Work to complete: The answer must be every line of the records below that contains the word "dados".

Data to examine:

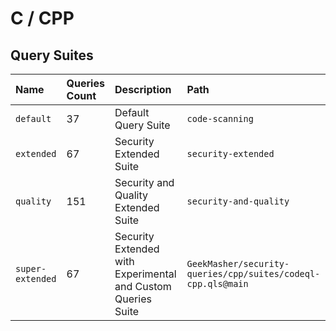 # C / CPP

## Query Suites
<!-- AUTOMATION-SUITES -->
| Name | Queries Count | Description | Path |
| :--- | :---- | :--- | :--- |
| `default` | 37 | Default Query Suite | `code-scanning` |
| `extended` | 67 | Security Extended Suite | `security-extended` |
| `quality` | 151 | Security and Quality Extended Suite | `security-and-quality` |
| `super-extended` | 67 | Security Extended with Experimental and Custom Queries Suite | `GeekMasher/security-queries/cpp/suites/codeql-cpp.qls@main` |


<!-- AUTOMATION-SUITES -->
---
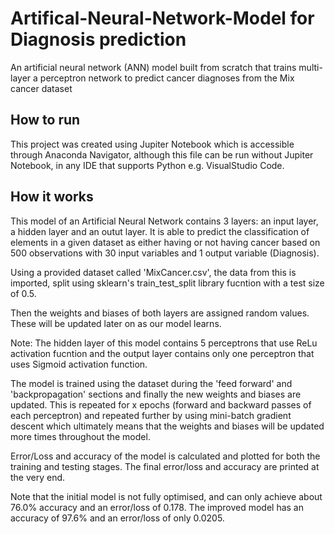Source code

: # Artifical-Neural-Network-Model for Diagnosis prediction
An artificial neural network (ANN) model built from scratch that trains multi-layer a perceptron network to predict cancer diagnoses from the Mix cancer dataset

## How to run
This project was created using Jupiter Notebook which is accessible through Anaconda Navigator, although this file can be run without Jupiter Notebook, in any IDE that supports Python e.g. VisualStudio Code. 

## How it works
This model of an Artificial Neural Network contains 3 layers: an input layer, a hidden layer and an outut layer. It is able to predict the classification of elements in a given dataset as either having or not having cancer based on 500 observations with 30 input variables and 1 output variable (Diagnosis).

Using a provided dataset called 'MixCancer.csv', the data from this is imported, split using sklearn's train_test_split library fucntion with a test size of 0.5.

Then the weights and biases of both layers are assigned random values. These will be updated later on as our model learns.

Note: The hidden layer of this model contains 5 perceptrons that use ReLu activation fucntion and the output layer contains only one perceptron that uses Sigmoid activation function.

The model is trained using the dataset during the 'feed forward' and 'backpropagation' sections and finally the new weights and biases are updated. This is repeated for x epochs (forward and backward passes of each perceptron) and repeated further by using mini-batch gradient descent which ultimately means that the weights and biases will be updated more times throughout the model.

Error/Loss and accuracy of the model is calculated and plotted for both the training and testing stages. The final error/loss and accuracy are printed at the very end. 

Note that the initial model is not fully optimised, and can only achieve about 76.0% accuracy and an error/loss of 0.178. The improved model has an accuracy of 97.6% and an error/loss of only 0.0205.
==
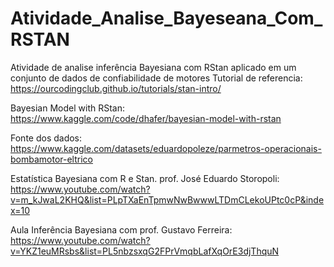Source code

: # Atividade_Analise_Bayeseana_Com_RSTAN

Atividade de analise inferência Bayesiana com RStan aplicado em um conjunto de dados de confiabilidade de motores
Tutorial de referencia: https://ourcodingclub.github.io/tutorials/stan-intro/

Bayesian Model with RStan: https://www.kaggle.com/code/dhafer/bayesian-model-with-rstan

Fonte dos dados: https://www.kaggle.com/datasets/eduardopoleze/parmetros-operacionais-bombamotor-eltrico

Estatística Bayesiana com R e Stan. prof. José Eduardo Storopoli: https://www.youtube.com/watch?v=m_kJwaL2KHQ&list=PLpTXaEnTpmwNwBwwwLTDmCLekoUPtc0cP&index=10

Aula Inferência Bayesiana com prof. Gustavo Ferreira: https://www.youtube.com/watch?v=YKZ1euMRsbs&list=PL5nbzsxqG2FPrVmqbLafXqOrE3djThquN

Result for this exercise:
Atividade de analise inferência Bayesiana com RStan aplicado em um conjunto de dados de confiabilidade de motores
Fonte dos dados: https://www.kaggle.com/datasets/eduardopoleze/parmetros-operacionais-bombamotor-eltrico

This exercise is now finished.